Soy loco!

Jornal O Norte
13/10/2006 às 12:37.
Atualizado em 15/11/2021 às 08:42

Raphael Reys



Não estou fazendo sátira e nem pilhéria, pois, como diz a sabedoria popular, de palhaço, de rei, de médico e de louco, todos nós temos um pouco. Isto indica que a vida tem duas faces diversas.

Muitos são os autores e filósofos, mesmo os clássicos, que falaram do tema da loucura ao longo da história. Guerra dos ratos e das rãs, o Mosquito, Ulisses e Grilo. E um ilustre desconhecido que escreveu o diálogo de um porco chamado Grúnio Corocotta.

Os loucos, ou tantans, como eram chamados e ainda o são, povoaram a minha infância. Barulhentos, apalermados ou agressivos, circulando no centro comercial, na rodoviária e na estação férrea dos montes claros de antanho. Vieram trazidos de outras cidades, donde foram expulsos sem direitos e lançados nas nossas ruas. Sem piedade, como um lixo humano.

Muitos deles construíram, e mesmo fizeram parte da nossa história. Alguns foram até eleitos como políticos, de paletó e gravata. Ajudaram a povoar de medos e temores a minha emoção. Pude compreendê-los ao ler o Elogio à loucura, de Erasmo de Roterdã.  Dei-me conta de que a insanidade mental pode ser sinal de genialidade, de coerência, e mesmo de sabedoria. Relata-nos Fromm: As vítimas de doenças mentais realmente arruinadas encontram-se entre os que parecem normais.

Os loucos vão da terra para a lua ao sabor das suas imaginações. As janelas do meu inconsciente foram abertas ao ler as histórias fantásticas de Poe. Acompanhando a descrição da Atlântica, no Timeu de Platão. Lendo os sete volumes da Doutrina secreta de Blavátsk, e dela também, a tradução do poema épico dos iniciados tibetanos; As estâncias de Dziam, em que consta a loucura do Criador, ao fazer manifestar e nos legar este planeta insano, no qual habitamos em nome da evolução.

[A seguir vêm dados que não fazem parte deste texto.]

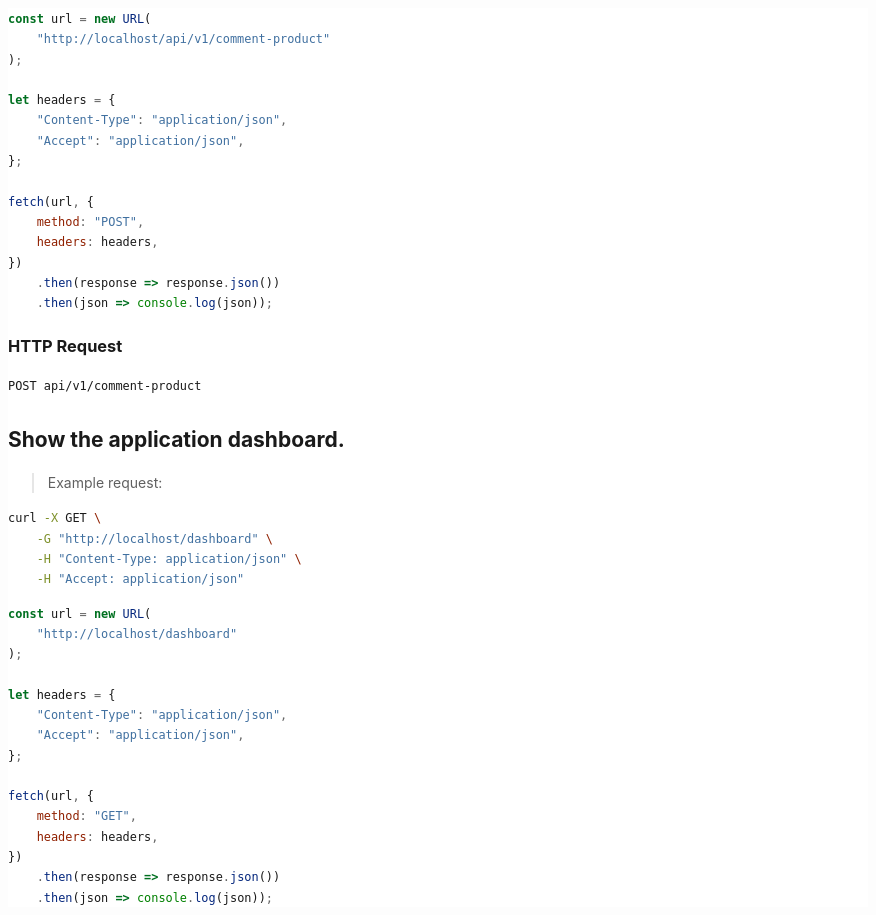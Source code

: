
 ```javascript
const url = new URL(
    "http://localhost/api/v1/comment-product"
);

let headers = {
    "Content-Type": "application/json",
    "Accept": "application/json",
};

fetch(url, {
    method: "POST",
    headers: headers,
})
    .then(response => response.json())
    .then(json => console.log(json));
```



### HTTP Request
`POST api/v1/comment-product`





## Show the application dashboard.

> Example request:

```bash
curl -X GET \
    -G "http://localhost/dashboard" \
    -H "Content-Type: application/json" \
    -H "Accept: application/json"
```

```javascript
const url = new URL(
    "http://localhost/dashboard"
);

let headers = {
    "Content-Type": "application/json",
    "Accept": "application/json",
};

fetch(url, {
    method: "GET",
    headers: headers,
})
    .then(response => response.json())
    .then(json => console.log(json));
```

Eles, os chamados lelés da cuca, ficavam nas entradas das fazendas de antigamente, enquanto transcorreu a era do romantismo e eram considerados patrimônios da casa onde moravam. Podíamos vê-los desfibrando a tenra palha do milho para pitar o paieiro. Tomando café com rapadura no interior das cozinhas, onde escutavam, sem entender no racional das suas mentes, os relatos da vida íntima dos donos da casa, com suas loucuras e as máscaras de falsidade dos que se diziam normais.

Esses registros repassados em seus inconscientes de forma inconseqüente são como o relato de Pantomima: retidos da mesma forma que a eternidade usa para registrar o sangue derramado por Jesus, ou o ato de um vil!

Na reflexão dos estóicos, entretanto, ser louco é deixar-se levar pelas emoções.

Pela doideira da vida, tentando dominar os meus temores e medos, aprendi a decodificar as loucuras alheias, observando o semblante das pessoas. Erasmo diz que tudo o que louco trás na alma está escrito no rosto.

Já adulto, observo um mundo de loucos buscando um panegírico milagroso, Um planeta entupido de dependentes exógenos, que carregam dentro de si a Bela e a fera. Uma geração entorpecida, inebriada, construindo verdades falsas, aparências, e sob o estupefaciente das emoções efêmeras e das roupagens multicoloridas do ego cambaleante.

Dormimos, enquanto a química dos medicamentos hipnóticos ingeridos nos conduz a portais dantescos, a realidades oprimidas pelo pensamento seletivo, a mundos construídos de bolhas coloridas. Bem razão tinha Calderon de La Barca, ao se perguntar: A vida, sonhos são?

Romperam-se as fronteiras de uma tribo global, constituída quase na totalidade de covardes que recusam a se olharem com a cara limpa. Apega-se a tudo o que é ilusório. A loucura é o boom de nossa civilização moderna e atormentada.

Essa triste herança foi construída pela falta de amor fraternal, da negativa das simples razões que emanam do coração. Encerro a crônica com a observação de Erasmo: A loucura é que governa a seu bel-prazer o universo.